For more on the label, go here: https://www.20buckspin.com/

PICK OF THE WEEK: Marthe strike into darkness to confront fear on raw, bruising ‘Further in Evil’

Photo by Marzia

Exposure therapy is a way to confront the things that weigh down on you, experience them, and learn to exist alongside of them in order to conquer your fears. It’s something I’ve done battling anxiety and panic disorder, and while going through these trials can provide healing on the other end, actually participating in said activities can eat away at your psyche as you try to survive.

Marthe is the solo black metal project from artist Marzia, who before this effort was active in the anachro punk and riot grrrl scenes, creating music that aligned with her politics. Marthe is something altogether different, and the band’s debut full-length “Further in Evil” is her sort of exposure therapy, sinking into darkness so she can get stronger and create a sort of armor from these things. The result is a storming six-track display that feels like it burns a torch for early 1990s black metal but also has some folk strains and glimmers of her work elsewhere. It’s a thrilling record, once that got me from the first listen as you can hear Marzi’s heart and soul stretched over this music, her passion something you easily can get lost inside of as you battle whatever ails you to develop a harder outer shell.

“I Ride Alone” is the 11:14-long opener, and it’s a hell of a journey, guitars dripping like tar, the drums pacing, then everything engulfed and roaring with life, Marzia’s howls scarring with dangerous heat. Synth beds send a chill as the vocals go into primitive black metal territory, which is a rush and a thrill. The playing then goes cold, numbing your nerve endings, going into mystical winds as the shrieks rip out and dominate. The guitars wash over you, the pace ticks up noticeably, and the final moments are thrashy and fierce. “Dead to You” starts eerily before the drums kick in and loosen teeth, swallowing you whole with grisly intent. The howls are raw and direct, Marzia repeating, “Dead to you!” like she’s forcing that admission into your brain. The song turns spacious and dark, Marzia’s haunting clean wails making your body shiver, vicious snarling eating away like acid. The title track starts woodsy, with an Undertaker-like death chime ringing in your ears. The riffs deliver punishment, her howls make bones rattle, and the thrashy playing punches buttons you didn’t know you had. Cleaner calls work you into a hypnotic submission, and then the burliness returns, slashing and dashing, ending channeled and violent.

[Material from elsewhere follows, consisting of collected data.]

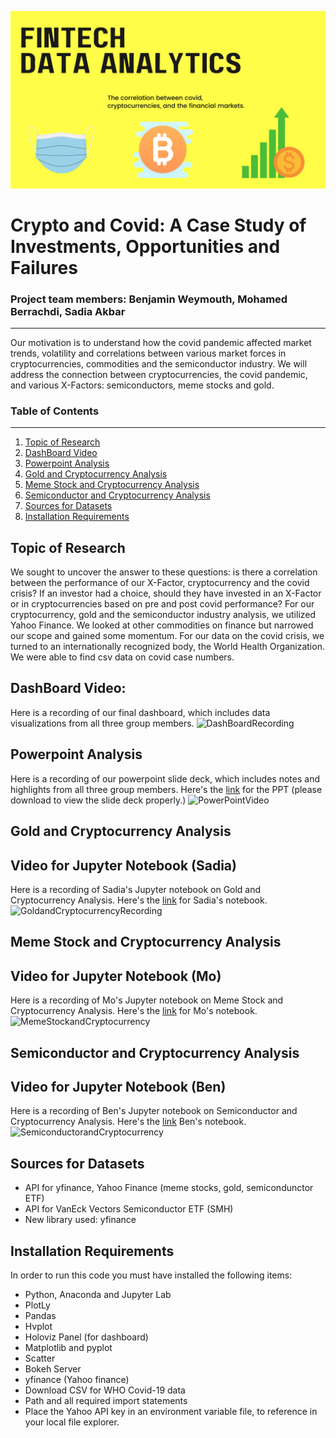![ProjectLogo](/Resources/groupprojectlogo.png)
# Crypto and Covid: A Case Study of Investments, Opportunities and Failures 

### Project team members: Benjamin Weymouth, Mohamed Berrachdi, Sadia Akbar ###
-----------------------------
Our motivation is to understand how the covid pandemic affected market trends, volatility and correlations between various market forces in cryptocurrencies, commodities and the semiconductor industry. We will address the connection between cryptocurrencies, the covid pandemic, and various X-Factors: semiconductors, meme stocks and gold. 


### Table of Contents ### 
-----------------------------
1. [Topic of Research](#topic-of-research) 
1. [DashBoard Video](#dashboard-video) 
1. [Powerpoint Analysis](#powerpoint-analysis) 
1. [Gold and Cryptocurrency Analysis](#Gold-and-Cryptocurrency-Analysis) 
1. [Meme Stock and Cryptocurrency Analysis](#Meme-Stock-and-Cryptocurrency-Analysis) 
1. [Semiconductor and Cryptocurrency Analysis](#Semiconductor-and-Cryptocurrency-Analysis) 
1. [Sources for Datasets](#Sources-for-Datasets) 
1. [Installation Requirements](#Installation-Requirements) 
 
## Topic of Research

We sought to uncover the answer to these questions: is there a correlation between the performance of our X-Factor, cryptocurrency and the covid crisis? 
If an investor had a choice, should they have invested in an X-Factor or in cryptocurrencies based on pre and post covid performance? For our cryptocurrency, gold and the semiconductor industry analysis, we utilized Yahoo Finance. We looked at other commodities on finance but narrowed our scope and gained some momentum. For our data on the covid crisis, we turned to an internationally recognized body, the World Health Organization. We were able to find csv data on covid case numbers. 

## DashBoard Video:  

Here is a recording of our final dashboard, which includes data visualizations from all three group members. 
![DashBoardRecording](https://github.com/benjaminweymouth/fintech-project1-data-analysis/blob/main/Resources/DashboardGroupVideo.gif)

## Powerpoint Analysis
Here is a recording of our powerpoint slide deck, which includes notes and highlights from all three group members. Here's the [link](https://github.com/benjaminweymouth/fintech-project1-data-analysis/blob/main/Resources/Project%201_Group%201_%20Covid%20Market%20Trends.pptx) for the PPT (please download to view the slide deck properly.)
![PowerPointVideo](https://github.com/benjaminweymouth/fintech-project1-data-analysis/blob/main/Resources/PowerPointGroupVideo.gif)

## Gold and Cryptocurrency Analysis
## Video for Jupyter Notebook (Sadia) 
Here is a recording of Sadia's Jupyter notebook on Gold and Cryptocurrency Analysis. Here's the [link](https://github.com/benjaminweymouth/fintech-project1-data-analysis/blob/main/Python%20Code/DataAnalysis1_Sadia-Final.ipynb) for Sadia's notebook. 
![GoldandCryptocurrencyRecording](https://github.com/benjaminweymouth/fintech-project1-data-analysis/blob/main/Resources/Sadia_analysis_video.gif)

## Meme Stock and Cryptocurrency Analysis
## Video for Jupyter Notebook (Mo)  
Here is a recording of Mo's Jupyter notebook on Meme Stock and Cryptocurrency Analysis. Here's the [link](https://github.com/benjaminweymouth/fintech-project1-data-analysis/blob/main/Python%20Code/DataAnalysis1_Mo_Cleaned_2.ipynb)  for Mo's notebook. 
![MemeStockandCryptocurrency](https://github.com/benjaminweymouth/fintech-project1-data-analysis/blob/main/Resources/DashboardGroupVideo.gif)

## Semiconductor and Cryptocurrency Analysis  
## Video for Jupyter Notebook (Ben) 
Here is a recording of Ben's Jupyter notebook on Semiconductor and Cryptocurrency Analysis. Here's the [link](https://github.com/benjaminweymouth/fintech-project1-data-analysis/blob/main/Python%20Code/DataAnalysis1_Ben.ipynb)  Ben's notebook. 
![SemiconductorandCryptocurrency](https://github.com/benjaminweymouth/fintech-project1-data-analysis/blob/main/Resources/Ben_Jupyter_Video.gif)

## Sources for Datasets
* API for yfinance, Yahoo Finance (meme stocks, gold, semicondunctor ETF) 
* API  for VanEck Vectors Semiconductor ETF (SMH)
* New library used: yfinance 

## Installation Requirements

In order to run this code you must have installed the following items: 

* Python, Anaconda and Jupyter Lab
* PlotLy
* Pandas 
* Hvplot 
* Holoviz Panel (for dashboard) 
* Matplotlib and pyplot
* Scatter
* Bokeh Server
* yfinance (Yahoo finance) 
* Download CSV for WHO Covid-19 data 
* Path and all required import statements 
* Place the Yahoo API key in an environment variable file, to reference in your local file explorer.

“Victimized” runs 9:12, slowly building its force, chugging and bruising, launching an electrifying riff that storms shores. The playing is pulverizing, threatening with evil and terror, the howls smashing down on you. As things go on, the storm clouds get more intimidating as her growls maul, clean calls soar and join the atmosphere, bringing new colors and a sense of boldness. The fires suddenly are overfed and scorch your flesh, making things moltenly uncomfortable, and then drums march and doom drops, ushering in a funereal ending. “To Ruined Altars…” has the singing swirling, dark and dreary guitars adding to the fog, and then the melodies launching into surreal chaos. The playing trudges as the guitars work to dizzy you, a spooky ambiance strikes fear in your heart, and the singing stings, paving the way for shrieks reopening wounds, ending in a pall that reminds of black metal’s second wave. Siouxsie and the Banshees cover “Sin In My Heart” is the closer, and it’s a heater, hovering as keys drip, Marzia singing the title repeatedly in order to hammer home her point. The smoke increases and chokes just as the playing gets oddly playful, the keys put you in a trance, and the final sounds are buried in your amygdala.

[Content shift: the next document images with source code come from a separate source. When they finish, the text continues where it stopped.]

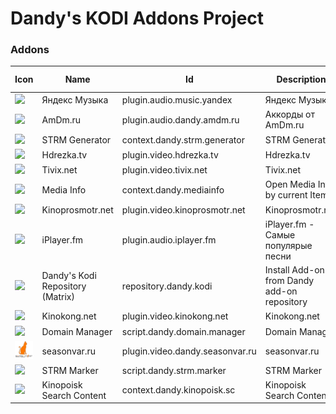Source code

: # Dandy's KODI Addons Project
### Addons
|Icon|Name|Id|Description|Latest version|MD5|
|---|---|---|---|---|---|
|![](addons/zip/plugin.audio.music.yandex/icon.png?raw=true)|Яндекс Музыка|plugin.audio.music.yandex|Яндекс Музыка|[0.1.4](addons/zip/plugin.audio.music.yandex/plugin.audio.music.yandex-0.1.4.zip?raw=true)|`c724f61fcdc22c14aeb6035b8f224b31`|
|![](addons/zip/plugin.audio.dandy.amdm.ru/icon.png?raw=true)|AmDm.ru|plugin.audio.dandy.amdm.ru|Аккорды от AmDm.ru|[2.0.1](addons/zip/plugin.audio.dandy.amdm.ru/plugin.audio.dandy.amdm.ru-2.0.1.zip?raw=true)|`03261b3c530b97f8c16f1dc0400a27a3`|
|![](addons/zip/context.dandy.strm.generator/icon.png?raw=true)|STRM Generator|context.dandy.strm.generator|STRM Generator|[2.0.0](addons/zip/context.dandy.strm.generator/context.dandy.strm.generator-2.0.0.zip?raw=true)|`4d358fd4d806ec6c64e4fbbaa3396a32`|
|![](addons/zip/plugin.video.hdrezka.tv/icon.png?raw=true)|Hdrezka.tv|plugin.video.hdrezka.tv|Hdrezka.tv|[3.0.6](addons/zip/plugin.video.hdrezka.tv/plugin.video.hdrezka.tv-3.0.6.zip?raw=true)|`e23f3a46661957d498b08239dd76d577`|
|![](addons/zip/plugin.video.tivix.net/icon.png?raw=true)|Tivix.net|plugin.video.tivix.net|Tivix.net|[3.0.0](addons/zip/plugin.video.tivix.net/plugin.video.tivix.net-3.0.0.zip?raw=true)|`e646280b12828e4cc6331f425623dd36`|
|![](addons/zip/context.dandy.mediainfo/icon.png?raw=true)|Media Info|context.dandy.mediainfo|Open Media Info by current Item|[2.0.1](addons/zip/context.dandy.mediainfo/context.dandy.mediainfo-2.0.1.zip?raw=true)|`0f0e0946b4cc973cdb858bfd79538957`|
|![](addons/zip/plugin.video.kinoprosmotr.net/icon.png?raw=true)|Kinoprosmotr.net|plugin.video.kinoprosmotr.net|Kinoprosmotr.net|[3.0.0](addons/zip/plugin.video.kinoprosmotr.net/plugin.video.kinoprosmotr.net-3.0.0.zip?raw=true)|`9eb73856fc321ce9e9337914e219212a`|
|![](addons/zip/plugin.audio.iplayer.fm/icon.png?raw=true)|iPlayer.fm|plugin.audio.iplayer.fm|iPlayer.fm - Самые популярые песни|[3.0.0](addons/zip/plugin.audio.iplayer.fm/plugin.audio.iplayer.fm-3.0.0.zip?raw=true)|`85222ccb684a3efaa31c678308085ed6`|
|![](addons/zip/repository.dandy.kodi/icon.png?raw=true)|Dandy's Kodi Repository (Matrix)|repository.dandy.kodi|Install Add-ons from Dandy add-on repository|[2.0.0](addons/zip/repository.dandy.kodi/repository.dandy.kodi-2.0.0.zip?raw=true)|`b19b65716b9d3c19c59f09178678c8d0`|
|![](addons/zip/plugin.video.kinokong.net/icon.png?raw=true)|Kinokong.net|plugin.video.kinokong.net|Kinokong.net|[2.0.4](addons/zip/plugin.video.kinokong.net/plugin.video.kinokong.net-2.0.4.zip?raw=true)|`cf6faea097c89ab271cd82a53c24cf38`|
|![](addons/zip/script.dandy.domain.manager/icon.png?raw=true)|Domain Manager|script.dandy.domain.manager|Domain Manager|[2.0.0](addons/zip/script.dandy.domain.manager/script.dandy.domain.manager-2.0.0.zip?raw=true)|`762fd48864965c1355cca7bf0c69a8d4`|
|![](addons/zip/plugin.video.dandy.seasonvar.ru/icon.png?raw=true)|seasonvar.ru|plugin.video.dandy.seasonvar.ru|seasonvar.ru|[2.0.2](addons/zip/plugin.video.dandy.seasonvar.ru/plugin.video.dandy.seasonvar.ru-2.0.2.zip?raw=true)|`bda2e3d1d9a363ad5d38197b74ac2360`|
|![](addons/zip/script.dandy.strm.marker/icon.png?raw=true)|STRM Marker|script.dandy.strm.marker|STRM Marker|[2.0.0](addons/zip/script.dandy.strm.marker/script.dandy.strm.marker-2.0.0.zip?raw=true)|`7d560c96ff9b08e2dec0add0db0409d2`|
|![](addons/zip/context.dandy.kinopoisk.sc/icon.png?raw=true)|Kinopoisk Search Content|context.dandy.kinopoisk.sc|Kinopoisk Search Content|[3.0.1](addons/zip/context.dandy.kinopoisk.sc/context.dandy.kinopoisk.sc-3.0.1.zip?raw=true)|`2a42144752cbd501d988f7de1afee79f`|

“Further in Evil” is both a battle cry and a place for generating strength after a period of loss and pain that requires a response if we hope to survive. Marzia’s journey under the Marthe banner is a profound one that feels transferred from black metal’s heyday to the present, where the subgenre needs fresh voices with raw, scathing intent. This is a thrilling, hammering album, one that can ignite the spirit in your heart and also harden you so that nothing can harm you ever again.